Multipl Organ Disfonksiyonu Sendromu (MODS): Sepsis ve septik şok sonucu
birden fazla organ fonksiyonunun ileri derecede bozulmasıdır (37). Desteklenmediği takdirde
homeostazın sürdürülmesi olanaksızdır. Primer ve sekonder olarak ikiye ayrılır. Primer
MODS, iyi bilinen ve konağa doğrudan hasar veren spesifik bir olaya bağlı olarak gelişir.
Sekonder MODS ise spesifik bir olaya direkt yanıt olmaktan çok, konağın anormal sistemik
yanıtına bağlı olarak gelişir. MODS’da işlev bozukluğu tüm organlarda gelişebilir. Akut
akciğer hasarı, akut tübüler nekroz, prerenal azotemi, izole trombositopeni veya yaygın damar
içi pıhtılaşma sendromu (DIC), metabolik ensefalopati, akut non-infeksiyöz hepatit, ileus,
adrenal yetmezlik ile rabdomiyoliz gibi klinik sendrom ve bozukluklarla kendini gösterebilir
(37-42).
B.2. Etyoloji ve Epidemiyoloji: Sepsis tablosuna genellikle altta yatan başka bir
hastalık eşlik ettiğinden klinik bulguların kaynağını ayırt etmek güçtür. Bu durum, sepsisin
insidansının tam olarak saptanmasını güçleştirmektedir (38, 40, 44).
Tıbbi yaşam desteği alanındaki yeni gelişmeler, invaziv girişimlerin artması, antibiyotik
direnci, artan immün sistem hastalıkları gibi risk faktörlerindeki artışa bağlı olarak mortalitesi
yüksek olan bu hastalığın görülme sıklığı artmaktadır. Ağır sepsis ve septik şokta mortalite
oranları %60 iken, MODS’da bu oran %80’in üzerindedir (2, 45).
34
Sepsis tanısı konan hastaların ancak %30-50’sinde mikrobik etken ayırt edilir. Çoğu
hastanın kan kültürleri ise negatiftir (46, 47). Sepsis, mikrobiyal sinyal proteinleri ve
toksinlerin sistemik ya da lokal dağılımı sonucu da ortaya çıkabilir; kanın
mikroorganizmalarla istila edilmesi şart değildir (48).

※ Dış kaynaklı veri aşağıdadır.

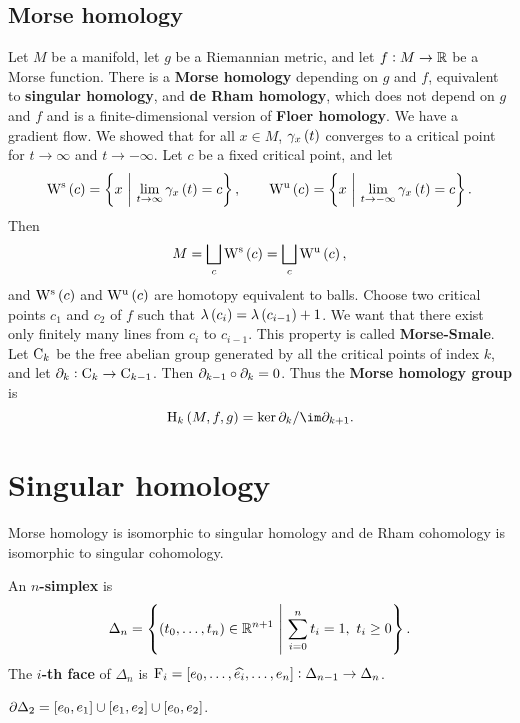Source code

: \subsection{Morse homology}

Let $ M $ be a manifold, let $ g $ be a Riemannian metric, and let $ f : M \to \mathbb{R} $ be a Morse function. There is a \textbf{Morse homology} depending on $ g $ and $ f $, equivalent to \textbf{singular homology}, and \textbf{de Rham homology}, which does not depend on $ g $ and $ f $ and is a finite-dimensional version of \textbf{Floer homology}. We have a gradient flow. We showed that for all $ x \in M $, $ \gamma_x\br{t} $ converges to a critical point for $ t \to \infty $ and $ t \to -\infty $. Let $ c $ be a fixed critical point, and let
$$ \W^\s\br{c} = \cbr{x \st \lim_{t \to \infty} \gamma_x\br{t} = c}, \qquad \W^\u\br{c} = \cbr{x \st \lim_{t \to -\infty} \gamma_x\br{t} = c}. $$
Then
$$ M = \bigsqcup_c \W^\s\br{c} = \bigsqcup_c \W^\u\br{c}, $$
and $ \W^\s\br{c} $ and $ \W^\u\br{c} $ are homotopy equivalent to balls. Choose two critical points $ c_1 $ and $ c_2 $ of $ f $ such that $ \lambda\br{c_i} = \lambda\br{c_{i - 1}} + 1 $. We want that there exist only finitely many lines from $ c_i $ to $ c_{i - 1} $. This property is called \textbf{Morse-Smale}. Let $ \mathrm{C}_k $ be the free abelian group generated by all the critical points of index $ k $, and let $ \partial_k : \mathrm{C}_k \to \mathrm{C}_{k - 1} $. Then $ \partial_{k - 1} \circ \partial_k = 0 $. Thus the \textbf{Morse homology group} is
$$ \H_k\br{M, f, g} = \ker \da_k / \im \da_{k + 1}. $$

\pagebreak

\section{Singular homology}


Morse homology is isomorphic to singular homology and de Rham cohomology is isomorphic to singular cohomology.

\begin{definition}
An \textbf{$ n $-simplex} is
$$ \Delta_n = \cbr{\br{t_0, \dots, t_n} \in \RR^{n + 1} \st \sum_{i = 0}^n t_i = 1, \ t_i \ge 0}. $$
The \textbf{$ i $-th face} of $ \Delta_n $ is $ \F_i = \sbr{e_0, \dots, \widehat{e_i}, \dots, e_n} : \Delta_{n - 1} \to \Delta_n $.
\end{definition}

\begin{example}
$ \da\Delta_2 = \sbr{e_0, e_1} \cup \sbr{e_1, e_2} \cup \sbr{e_0, e_2} $.
\end{example}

Sepsisin mikrobiyal epidemiyolojisinde son 20 yıl içinde çok önemli değişiklikler
olduğu dikkati çekmektedir. Bakteriler sepsiste halen en sık izole edilen patojenlerdir. Gram
pozitif organizmaların görülme sıklığı ise özellikle nazokomiyal epizodlarda artmıştır.
European Society of Intesive Care Medicine (ESICM) tarafından 2002 yılında yapılan bir
araştırmanın sonucunda yoğun bakım hastalarındaki sepsis tablolarının %40’ından Gram
pozitif bakterilerin, %38’inden Gram negatif bakterilerin, %17’sinden mantarların (sıklıkla
Candida türleri) ve %18’inden karışık etkenlerin sorumlu olduğu saptanmıştır (49-54). Gram
negatif sepsis olgularının çoğundan Enterobactericeae ailesi (E. coli, Klebsiella) ve P.

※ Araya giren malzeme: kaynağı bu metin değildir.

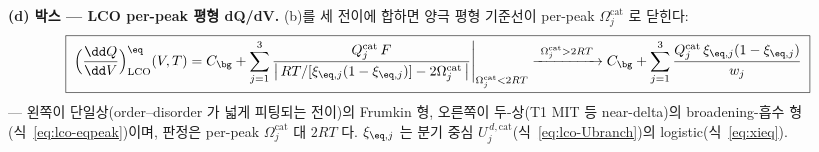 \textbf{(d) 박스 --- LCO per-peak 평형 dQ/dV.} (b)를 세 전이에 합하면 양극 평형 기준선이 per-peak
$\Omega_j^\mathrm{cat}$ 로 닫힌다:
\begin{equation}
\boxed{\;
\Big(\frac{\dd Q}{\dd V}\Big)^{\eq}_\mathrm{LCO}(V,T)
=C_\bg+\sum_{j=1}^{3}\frac{Q_j^\mathrm{cat}\,F}{\big|\,RT/[\xi_{\eq,j}(1-\xi_{\eq,j})]-2\Omega_j^\mathrm{cat}\,\big|}
\Bigg|_{\Omega_j^\mathrm{cat}<2RT}
\xrightarrow{\ \Omega_j^\mathrm{cat}>2RT\ }
C_\bg+\sum_{j=1}^{3}\frac{Q_j^\mathrm{cat}\,\xi_{\eq,j}(1-\xi_{\eq,j})}{w_j}\;}
\label{eq:lcoom-kernel}
\end{equation}
--- 왼쪽이 단일상(order--disorder 가 넓게 피팅되는 전이)의 Frumkin 형, 오른쪽이 두-상(T1 MIT 등 near-delta)의
broadening-흡수 형(식~\eqref{eq:lco-eqpeak})이며, 판정은 per-peak $\Omega_j^\mathrm{cat}$ 대 $2RT$ 다.
$\xi_{\eq,j}$ 는 분기 중심 $U_j^{\,d,\mathrm{cat}}$(식~\eqref{eq:lco-Ubranch})의 logistic(식~\eqref{eq:xieq}).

aeruginosa sorumludur (55). Gram pozitif koklardan da en çok stafilokoklar (Staphylococcus
aureus ve koagülaz negatif stafilokoklar) ve streptokoklar (S. pyogenes, viridans
streptokoklar, S. pneumoniae) izole edilir. Ülkemizde bakteriyel kökenli sepsis olgularında
salmonelloz ve bruselloz da düşünülmelidir. Bu verilere rağmen farklı merkezlerde yapılan
çalışmalarda farklı değerlerin elde edildiği gözlenmiştir (56-58).

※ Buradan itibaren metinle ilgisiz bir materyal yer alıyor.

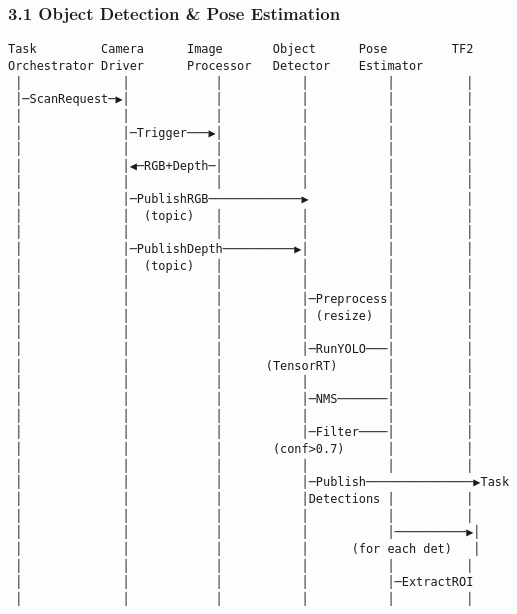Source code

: \documentclass[
]{article}
\begin{document}
\hypertarget{object-detection-pose-estimation}{%
\subsubsection{3.1 Object Detection \& Pose
Estimation}\label{object-detection-pose-estimation}}

\begin{verbatim}
Task         Camera      Image       Object      Pose         TF2
Orchestrator Driver      Processor   Detector    Estimator
 │              │            │           │           │          │
 │─ScanRequest─▶│            │           │           │          │
 │              │            │           │           │          │
 │              │─Trigger───▶│           │           │          │
 │              │            │           │           │          │
 │              │◀─RGB+Depth─│           │           │          │
 │              │            │           │           │          │
 │              │─PublishRGB─────────────▶           │          │
 │              │  (topic)   │           │           │          │
 │              │            │           │           │          │
 │              │─PublishDepth──────────▶│           │          │
 │              │  (topic)   │           │           │          │
 │              │            │           │           │          │
 │              │            │           │─Preprocess│          │
 │              │            │           │ (resize)  │          │
 │              │            │           │           │          │
 │              │            │           │─RunYOLO───│          │
 │              │            │      (TensorRT)       │          │
 │              │            │           │           │          │
 │              │            │           │─NMS───────│          │
 │              │            │           │           │          │
 │              │            │           │─Filter────│          │
 │              │            │       (conf>0.7)      │          │
 │              │            │           │           │          │
 │              │            │           │─Publish───────────────▶Task
 │              │            │           │Detections │          │
 │              │            │           │           │          │
 │              │            │           │           │──────────▶│
 │              │            │           │      (for each det)   │
 │              │            │           │           │          │
 │              │            │           │           │─ExtractROI
 │              │            │           │           │          │

\end{verbatim}
\end{document}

Günümüzde en sık rastlanan infeksiyon odağı solunum yollarıdır (57). Alt solunum
yolları ve intraabdominal infeksiyonlardan kaynaklanan sepsiste mortalite oranlarının en
yüksek olduğu tespit edilmiştir (1, 59, 60). Gram pozitif bakteriyemilerin sebep olduğu
sepsislerin mortalitesi, gram negatif bakterilerle kıyaslandığında eşit ya da biraz daha fazladır
(1).
Risk Faktörleri: Konak direncini kıran veya zayıflatan durumlar sepsis gelişimini
kolaylaştırır. Genetik değişkenler infeksiyona duyarlılıkta bilinen en önemli faktördür. Tüm
ağır hastalıklar, ağır toplum kökenli pnömoni, karıniçi cerrahi girişim, menenjit, selülit gibi
yumuşak doku infeksiyonları, idrar yolu infeksiyonu, kronik hastalıklar (diabetes mellitus,
kalp yetmezliği ve KOAH) ve erişkin immün yetmezlik sendromu, sitotoksik ve
immünsüpresif ilaç kullanımı, malignite ve alkolizm gibi immünsüpresyon yaratan durumlar
sepsisisin gelişimini kolaylaştıran faktörlerdendir (61).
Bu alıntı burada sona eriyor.